The train fumigated, but the flu’s consuming fever has caught fire. By Vancouver, a quarantine train — tinned food passed through the windows on long poles, no one on, no one off.
“Just drag to bed and have your chill, And pray the lord to see you through, For you’ve got the Flu, boy.
You’ve got the Flu.”
Those soldiers, those that lived, likely didn’t give it a second thought — that they’d killed more at home than ever in France.
Grosse Ile, 1919: The Irish
(IV)
They are ballast — ballast for the timber ships coming back empty from Ireland.
Do they know it’s an even bet they’re placing — a better life in Canada one side of the coin, the largest Irish graveyard in the world, the other?
Do they know how desperate on the ships? Crowding together and up to the ankles in bilge — the vessels lining up for miles at the harbour?
The great rocky sanctuary engaged too late — the grim mathematical progression already begun.
Blue flags on every ship show fever on board. Dragging the dead out of the holds with hooks, the sailors stack them like cordwood on the shore.
The ground so bare on that quarantine island that soil has to be brought in from Montmagny to create a thin layer for burial.
But the priests and clergymen are always there — the same mumbo jumbo, new world or old, the only consolation that they are dying too.
(V)
Okak, 1919: The women, the graves “They all expected to die and when they didn’t they did their best to live.”
The men all dead and the dogs wild, no way to get word to the outside world, and so they get on.
All move into the five biggest houses — the women care for the surviving children, sew one hundred rough bags for the perished.
Five barrels of fuel, twenty cords of wood. A week is needed — hot ash softening the ground, layer by layer.
The blackened bodies are laid down, calico-wrapped, in rows of ten, thirty yards long.
Fifteen dog teams arrive in late March to take the survivors.
More offers of marriage than women. More offers of adoption than children.
Okak, 1919: The dogs
(VI)
The sled dogs, their masters all dead, fend for themselves like the rest of us, wander in packs, nothing to be done — the flu among us and all undone. We can hear them tearing into the corpses as we struggle, sinking through the spring snow to the small house on the harbour slope — the door bitten through, the window smashed in.
Within range we set the lantern down, begin firing through the openings. Arms, legs, heads separated — strewn about — wounded dogs crawling through the mess, whimpering.
We take apart a table and bench, buttress and nail the door shut, board the window against we know not what.
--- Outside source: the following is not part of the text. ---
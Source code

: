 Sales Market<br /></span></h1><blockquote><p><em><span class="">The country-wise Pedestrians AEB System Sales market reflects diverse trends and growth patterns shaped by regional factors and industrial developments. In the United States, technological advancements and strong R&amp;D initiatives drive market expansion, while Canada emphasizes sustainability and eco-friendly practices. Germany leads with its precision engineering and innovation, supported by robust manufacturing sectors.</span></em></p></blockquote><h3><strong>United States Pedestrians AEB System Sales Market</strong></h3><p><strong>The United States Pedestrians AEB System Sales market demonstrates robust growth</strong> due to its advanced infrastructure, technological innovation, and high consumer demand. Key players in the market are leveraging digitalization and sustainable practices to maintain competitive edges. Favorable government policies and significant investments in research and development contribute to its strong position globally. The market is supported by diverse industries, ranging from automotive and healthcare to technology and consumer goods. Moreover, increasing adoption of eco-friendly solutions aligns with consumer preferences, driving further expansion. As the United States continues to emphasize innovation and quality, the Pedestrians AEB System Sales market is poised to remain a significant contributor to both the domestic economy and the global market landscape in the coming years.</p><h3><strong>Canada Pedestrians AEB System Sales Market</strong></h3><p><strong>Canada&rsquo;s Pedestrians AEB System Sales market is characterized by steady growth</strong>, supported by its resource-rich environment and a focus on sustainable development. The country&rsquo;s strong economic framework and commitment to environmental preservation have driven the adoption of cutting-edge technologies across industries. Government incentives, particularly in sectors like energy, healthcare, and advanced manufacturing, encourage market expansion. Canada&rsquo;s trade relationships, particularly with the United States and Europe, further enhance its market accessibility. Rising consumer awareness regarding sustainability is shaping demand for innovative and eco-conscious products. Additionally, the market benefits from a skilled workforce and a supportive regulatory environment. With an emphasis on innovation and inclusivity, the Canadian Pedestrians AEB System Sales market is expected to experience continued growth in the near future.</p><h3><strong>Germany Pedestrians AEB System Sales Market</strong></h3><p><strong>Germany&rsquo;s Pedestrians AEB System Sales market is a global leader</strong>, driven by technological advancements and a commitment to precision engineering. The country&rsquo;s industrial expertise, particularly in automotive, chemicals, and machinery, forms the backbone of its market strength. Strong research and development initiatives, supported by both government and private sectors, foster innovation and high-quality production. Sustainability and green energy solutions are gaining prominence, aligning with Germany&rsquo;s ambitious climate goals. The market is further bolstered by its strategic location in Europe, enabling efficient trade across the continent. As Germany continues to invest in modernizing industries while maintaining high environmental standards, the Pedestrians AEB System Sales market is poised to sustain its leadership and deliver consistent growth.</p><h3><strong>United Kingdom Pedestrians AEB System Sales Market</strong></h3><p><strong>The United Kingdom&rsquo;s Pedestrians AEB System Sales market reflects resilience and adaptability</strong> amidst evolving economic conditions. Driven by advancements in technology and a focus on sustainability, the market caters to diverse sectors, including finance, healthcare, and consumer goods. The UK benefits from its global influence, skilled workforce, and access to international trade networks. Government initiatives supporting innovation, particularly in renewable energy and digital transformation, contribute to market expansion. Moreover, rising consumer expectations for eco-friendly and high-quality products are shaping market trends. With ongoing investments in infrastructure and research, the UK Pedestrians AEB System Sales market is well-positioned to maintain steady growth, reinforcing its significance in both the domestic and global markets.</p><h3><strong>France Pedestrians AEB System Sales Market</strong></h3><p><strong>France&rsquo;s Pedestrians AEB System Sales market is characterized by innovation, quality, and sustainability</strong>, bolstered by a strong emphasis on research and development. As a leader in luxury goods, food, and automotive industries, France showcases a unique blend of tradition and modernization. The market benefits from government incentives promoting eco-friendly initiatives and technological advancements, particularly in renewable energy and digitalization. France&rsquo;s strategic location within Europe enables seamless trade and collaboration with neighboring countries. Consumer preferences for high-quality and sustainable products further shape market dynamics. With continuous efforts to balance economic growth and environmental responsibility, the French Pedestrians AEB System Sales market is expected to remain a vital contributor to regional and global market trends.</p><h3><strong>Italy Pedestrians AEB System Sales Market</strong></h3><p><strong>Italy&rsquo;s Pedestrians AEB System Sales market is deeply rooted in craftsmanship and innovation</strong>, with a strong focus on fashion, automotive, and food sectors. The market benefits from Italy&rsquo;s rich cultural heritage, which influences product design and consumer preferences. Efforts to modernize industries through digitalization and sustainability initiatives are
Morning, we begin the hunt, kill forty more, the others fleeing into the barrens — like their masters, not to be seen again.
(VII)
Margaret Norris Patterson to her nephew Sam — Toronto, Women’s College Hospital, 1961 “After War Comes Plague” — it’s a Chinese proverb, Sam. Maclean’s said the Germans craftily named it the Spanish Flu, before it could acquire its true name of German Plague.
I don’t know Sam, always looking to blame the other. When the task was upon us though, there was none of that — just unending effort. I gave lectures several times a day in a room at Queen’s Park — a pin for those who completed, then dispatched to the battle — our Sisters of Service.
Three hundred nurses in all, and the lectures telegraphed across Canada, reprinted as pamphlets, and given to the troops —
not those so soon from Europe, but a new army, Sam. Their front lines not the trenches but the hospital wards and the back bedrooms.
And their weapons nothing more than your heart or mine.